Are Women “Secondary” in Catholic Church?

We might not be surprised to learn that Canadian Roman Catholic cardinal Marc Ouellet, a leading candidate to fill the See of Saint Peter, sees the concerns of women in the church as “secondary.” In a recent interview with the CBC, Ouellet made clear that the second-class status of women in the Roman Church would not change were he to become pope.

“Obviously these questions [about the role of women in the church] are, have their importance,” he told the CBC, “but it is secondary, you know, and it has been always secondary.”

As International Women’s Day this year coincides with the gathering of cardinals in Rome to elect a leader of the oldest gender-biased religious tradition in the West, it seems worth considering how welcome women really are in Christian churches across the denominational spectrum. As mainline churches continue to decline in overall membership, Americans believe the Catholic Church is out of touch, and as the religiously unaffiliated continue to grow in number, how women—the majority of active church-goers—experience the church is hardly a secondary concern. Gendered church language seems as good a place to start as any.

The liturgies of most churches are lousy with sexist godtalk. This is the case well beyond the limited texts in which, arguably, tradition and aesthetics make make gender changes difficult. First on the list would be biblical texts, of course—especially perhaps the Epistles from the Apostle Paul, a historical person who, though he famously insisted that there was “no male nor female” in the Christian community, nonetheless addressed said community as though they were comprised of only one, normative gender. Alright. The language is historically gendered. Let’s give one to history and tradition, however sexist it might be.

However, other elements of the liturgy have been adapted over time to accommodate changes in language and culture. The “thy”s and “thou”s in even the most traditional and biblical of prayers—The Lord’s Prayer spoken by Jesus to the disciples—has been extensively adapted to contemporary language and usage. Who even knows what a “trespass” is these days? Or, as the common Sunday school joke goes, is “our father in heaven” named “Art”?

Now, all this said, it is certainly the case throughout the Christian tradition that many churches have embraced inclusive language to varying degrees and have integrated this liturgical move into other aspects of community life such as formation, social action, and evangelism. Episcopal, Lutheran, Methodist, Presbyterian, and United Church of Christ (UCC/Disciples) denominations have all affirmed inclusive language and provided official resources for liturgies that reflect this commitment. But use of such liturgies has largely been optional, and in churches governed hierarchically (through a bishop) rather than congregationally, change has been particularly slow.

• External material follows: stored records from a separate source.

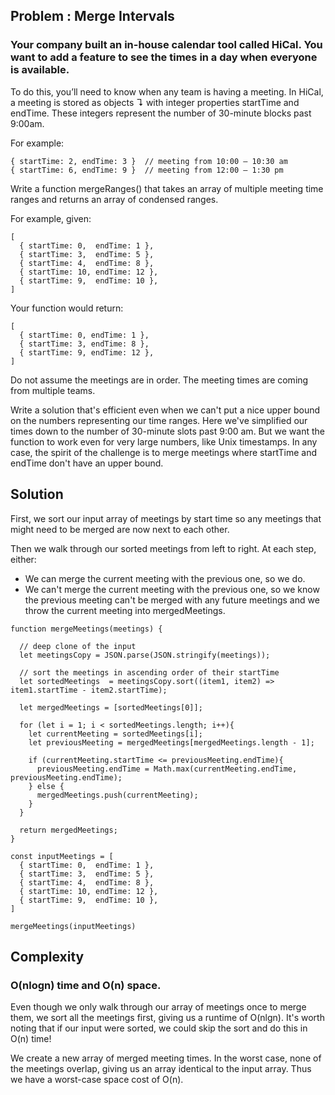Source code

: ## Problem : Merge Intervals

### Your company built an in-house calendar tool called HiCal. You want to add a feature to see the times in a day when everyone is available.

To do this, you’ll need to know when any team is having a meeting. In HiCal, a meeting is stored as objects ↴ with integer properties startTime and endTime. These integers represent the number of 30-minute blocks past 9:00am.

For example:

```
{ startTime: 2, endTime: 3 }  // meeting from 10:00 – 10:30 am
{ startTime: 6, endTime: 9 }  // meeting from 12:00 – 1:30 pm
```

Write a function mergeRanges() that takes an array of multiple meeting time ranges and returns an array of condensed ranges.

For example, given:

```
[
  { startTime: 0,  endTime: 1 },
  { startTime: 3,  endTime: 5 },
  { startTime: 4,  endTime: 8 },
  { startTime: 10, endTime: 12 },
  { startTime: 9,  endTime: 10 },
]
```
Your function would return:

```
[
  { startTime: 0, endTime: 1 },
  { startTime: 3, endTime: 8 },
  { startTime: 9, endTime: 12 },
]
```

Do not assume the meetings are in order. The meeting times are coming from multiple teams.

Write a solution that's efficient even when we can't put a nice upper bound on the numbers representing our time ranges. Here we've simplified our times down to the number of 30-minute slots past 9:00 am. But we want the function to work even for very large numbers, like Unix timestamps. In any case, the spirit of the challenge is to merge meetings where startTime and endTime don't have an upper bound.

## Solution

First, we sort our input array of meetings by start time so any meetings that might need to be merged are now next to each other.

Then we walk through our sorted meetings from left to right. At each step, either:

- We can merge the current meeting with the previous one, so we do.
- We can't merge the current meeting with the previous one, so we know the previous meeting can't be merged with any future meetings and we throw the current meeting into mergedMeetings.

```
function mergeMeetings(meetings) {

  // deep clone of the input
  let meetingsCopy = JSON.parse(JSON.stringify(meetings));

  // sort the meetings in ascending order of their startTime
  let sortedMeetings  = meetingsCopy.sort((item1, item2) => item1.startTime - item2.startTime);

  let mergedMeetings = [sortedMeetings[0]];

  for (let i = 1; i < sortedMeetings.length; i++){
    let currentMeeting = sortedMeetings[i];
    let previousMeeting = mergedMeetings[mergedMeetings.length - 1];

    if (currentMeeting.startTime <= previousMeeting.endTime){
      previousMeeting.endTime = Math.max(currentMeeting.endTime, previousMeeting.endTime);
    } else {
      mergedMeetings.push(currentMeeting);
    }
  }

  return mergedMeetings;
}

const inputMeetings = [
  { startTime: 0,  endTime: 1 },
  { startTime: 3,  endTime: 5 },
  { startTime: 4,  endTime: 8 },
  { startTime: 10, endTime: 12 },
  { startTime: 9,  endTime: 10 },
]

mergeMeetings(inputMeetings)
```

## Complexity

### O(nlogn) time and O(n) space.

Even though we only walk through our array of meetings once to merge them, we sort all the meetings first, giving us a runtime of O(nlgn). It's worth noting that if our input were sorted, we could skip the sort and do this in O(n) time!

We create a new array of merged meeting times. In the worst case, none of the meetings overlap, giving us an array identical to the input array. Thus we have a worst-case space cost of O(n).
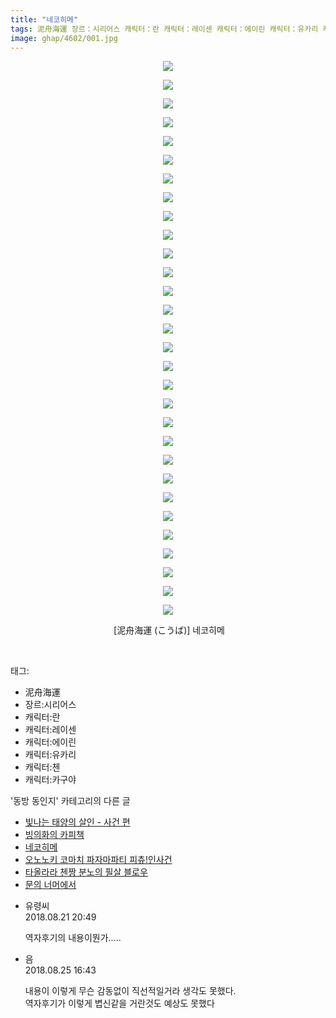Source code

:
```yaml
---
title: "네코히메"
tags: 泥舟海運 장르：시리어스 캐릭터：란 캐릭터：레이센 캐릭터：에이린 캐릭터：유카리 캐릭터：첸 캐릭터：카구야 こうば 동방_동인지
image: ghap/4602/001.jpg
---
```

<div class="article">
<p style="text-align: center; clear: none; float: none;"><img src="{{ site.nasurl }}/ghap/4602/001.jpg"/></p>
<p style="text-align: center; clear: none; float: none;"><img src="{{ site.nasurl }}/ghap/4602/002.jpg"/></p>
<p style="text-align: center; clear: none; float: none;"><img src="{{ site.nasurl }}/ghap/4602/003.jpg"/></p>
<p style="text-align: center; clear: none; float: none;"><img src="{{ site.nasurl }}/ghap/4602/004.jpg"/></p>
<p style="text-align: center; clear: none; float: none;"><img src="{{ site.nasurl }}/ghap/4602/005.jpg"/></p>
<p style="text-align: center; clear: none; float: none;"><img src="{{ site.nasurl }}/ghap/4602/006.jpg"/></p>
<p style="text-align: center; clear: none; float: none;"><img src="{{ site.nasurl }}/ghap/4602/007.jpg"/></p>
<p style="text-align: center; clear: none; float: none;"><img src="{{ site.nasurl }}/ghap/4602/008.jpg"/></p>
<p style="text-align: center; clear: none; float: none;"><img src="{{ site.nasurl }}/ghap/4602/009.jpg"/></p>
<p style="text-align: center; clear: none; float: none;"><img src="{{ site.nasurl }}/ghap/4602/010.jpg"/></p>
<p style="text-align: center; clear: none; float: none;"><img src="{{ site.nasurl }}/ghap/4602/011.jpg"/></p>
<p style="text-align: center; clear: none; float: none;"><img src="{{ site.nasurl }}/ghap/4602/012.jpg"/></p>
<p style="text-align: center; clear: none; float: none;"><img src="{{ site.nasurl }}/ghap/4602/013.jpg"/></p>
<p style="text-align: center; clear: none; float: none;"><img src="{{ site.nasurl }}/ghap/4602/014.jpg"/></p>
<p style="text-align: center; clear: none; float: none;"><img src="{{ site.nasurl }}/ghap/4602/015.jpg"/></p>
<p style="text-align: center; clear: none; float: none;"><img src="{{ site.nasurl }}/ghap/4602/016.jpg"/></p>
<p style="text-align: center; clear: none; float: none;"><img src="{{ site.nasurl }}/ghap/4602/017.jpg"/></p>
<p style="text-align: center; clear: none; float: none;"><img src="{{ site.nasurl }}/ghap/4602/018.jpg"/></p>
<p style="text-align: center; clear: none; float: none;"><img src="{{ site.nasurl }}/ghap/4602/019.jpg"/></p>
<p style="text-align: center; clear: none; float: none;"><img src="{{ site.nasurl }}/ghap/4602/020.jpg"/></p>
<p style="text-align: center; clear: none; float: none;"><img src="{{ site.nasurl }}/ghap/4602/021.jpg"/></p>
<p style="text-align: center; clear: none; float: none;"><img src="{{ site.nasurl }}/ghap/4602/022.jpg"/></p>
<p style="text-align: center; clear: none; float: none;"><img src="{{ site.nasurl }}/ghap/4602/023.jpg"/></p>
<p style="text-align: center; clear: none; float: none;"><img src="{{ site.nasurl }}/ghap/4602/024.jpg"/></p>
<p style="text-align: center; clear: none; float: none;"><img src="{{ site.nasurl }}/ghap/4602/025.jpg"/></p>
<p style="text-align: center; clear: none; float: none;"><img src="{{ site.nasurl }}/ghap/4602/026.jpg"/></p>
<p style="text-align: center; clear: none; float: none;"><img src="{{ site.nasurl }}/ghap/4602/027.jpg"/></p>
<p style="text-align: center; clear: none; float: none;"><img src="{{ site.nasurl }}/ghap/4602/028.jpg"/></p>
<p style="text-align: center; clear: none; float: none;"><img src="{{ site.nasurl }}/ghap/4602/029.jpg"/></p>
<p style="text-align: center; clear: none; float: none;"><img src="{{ site.nasurl }}/ghap/4602/030.jpg"/></p>
<p style="text-align: center; clear: none; float: none;"> [泥舟海運 (こうば)] 네코히메</p>
<p><br/></p>
</div><div class="tagTrail">
<p>태그: </p>
<ul>
<li>泥舟海運</li>
<li>장르:시리어스</li>
<li>캐릭터:란</li>
<li>캐릭터:레이센</li>
<li>캐릭터:에이린</li>
<li>캐릭터:유카리</li>
<li>캐릭터:첸</li>
<li>캐릭터:카구야</li>
</ul>
</div><div class="another">
<p>'동방 동인지' 카테고리의 다른 글</p>
<ul>
<li><a href="/2018-08-22-ghap_4604">빛나는 태양의 살인 - 사건 편</a></li>
<li><a href="/2018-08-21-ghap_4603">빙의화의 카피책</a></li>
<li><a href="/2018-08-21-ghap_4602">네코히메</a></li>
<li><a href="/2018-08-16-ghap_4599">오노노키 코마치 파자마파티 피츄!인사건</a></li>
<li><a href="/2018-08-16-ghap_4598">타올라라 첸짱 분노의 필살 블로우</a></li>
<li><a href="/2018-08-16-ghap_4595">문의 너머에서</a></li>
</ul>
</div><div class="cb_module cb_fluid">
<div class="cb_wrt cb_profile">
<div class="comment">
<ul>
<li class="cb_thumb_off" id="comment15314127">
<div class="cb_comment_area">
<div class="cb_info_area">
<div class="cb_section">
<span class="cb_nick_name">유령씨</span>
</div>
<div class="cb_section">
<span class="cb_date">2018.08.21 20:49 </span>
</div>
</div>
<div class="cb_dsc_comment">
<p class="cb_dsc">
											역자후기의 내용이뭔가.....
										</p>
</div>
</div></li>
<li class="cb_thumb_off" id="comment15317300">
<div class="cb_comment_area">
<div class="cb_info_area">
<div class="cb_section">
<span class="cb_nick_name">음</span>
</div>
<div class="cb_section">
<span class="cb_date">2018.08.25 16:43 </span>
</div>
</div>
<div class="cb_dsc_comment">
<p class="cb_dsc">
											내용이 이렇게 무슨 감동없이 직선적일거라 생각도 못했다.<br/>
역자후기가 이렇게 볍신같을 거란것도 예상도 못했다
										</p>
</div>
</div></li>
</ul>
</div>
</div><!-- commentList close -->
</div>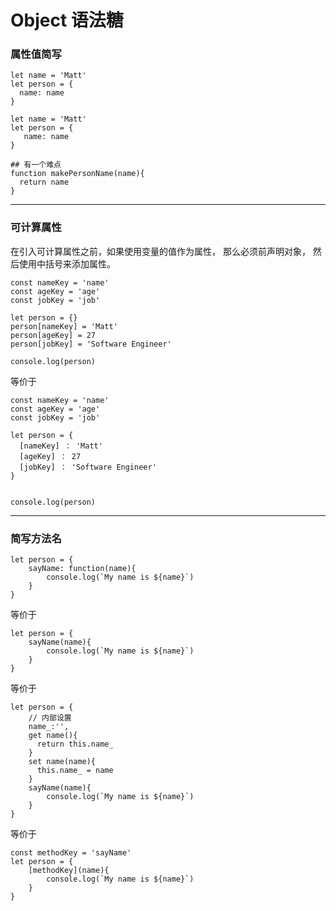 # Object 语法糖

### 属性值简写
```
let name = 'Matt'
let person = {
  name: name 
}
```
```
let name = 'Matt'
let person = {
   name: name 
}
```

```
## 有一个难点
function makePersonName(name){
  return name 
} 
```

---
### 可计算属性
在引入可计算属性之前，如果使用变量的值作为属性， 那么必须前声明对象， 然后使用中括号来添加属性。 
```
const nameKey = 'name'
const ageKey = 'age'
const jobKey = 'job'

let person = {}
person[nameKey] = 'Matt'
person[ageKey] = 27 
person[jobKey] = 'Software Engineer'

console.log(person) 
```

等价于
```
const nameKey = 'name'
const ageKey = 'age'
const jobKey = 'job'

let person = {
  [nameKey] ： 'Matt'
  [ageKey] ： 27 
  [jobKey] ： 'Software Engineer'
}


console.log(person) 
```
---
### 简写方法名
```
let person = {
    sayName: function(name){
        console.log(`My name is ${name}`)
    }
}
```

等价于
```
let person = {
    sayName(name){
        console.log(`My name is ${name}`)
    }
}
```
等价于
```
let person = {
    // 内部设置
    name_:'', 
    get name(){
      return this.name_
    }
    set name(name){
      this.name_ = name
    }
    sayName(name){
        console.log(`My name is ${name}`)
    }
}
```
等价于
```
const methodKey = 'sayName'
let person = {
    [methodKey](name){
        console.log(`My name is ${name}`)
    }
}
```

Many churches understand the theological implications of patriarchal bias in the language (and music) of worship and, further, grasp the practical effect of sexist theology—that, as Mary Daly taught us, “If God is male, then male is god.”—on the status of women and girls in relation to men and boys in the world. Even at the most banal level, the predominance of masculinist god-talk in religions of all stripes can be seen as contributing to the secondary status of women with dire educationalvocationalpoliticalsexual, and other consequences. That is—as Sandra M. Schneiders, IHM has argued powerfully—the problem of sexist godtalk is not primarily theological, but practical, anchored in the human capacity to image and, therefore, imagine equality and justice. 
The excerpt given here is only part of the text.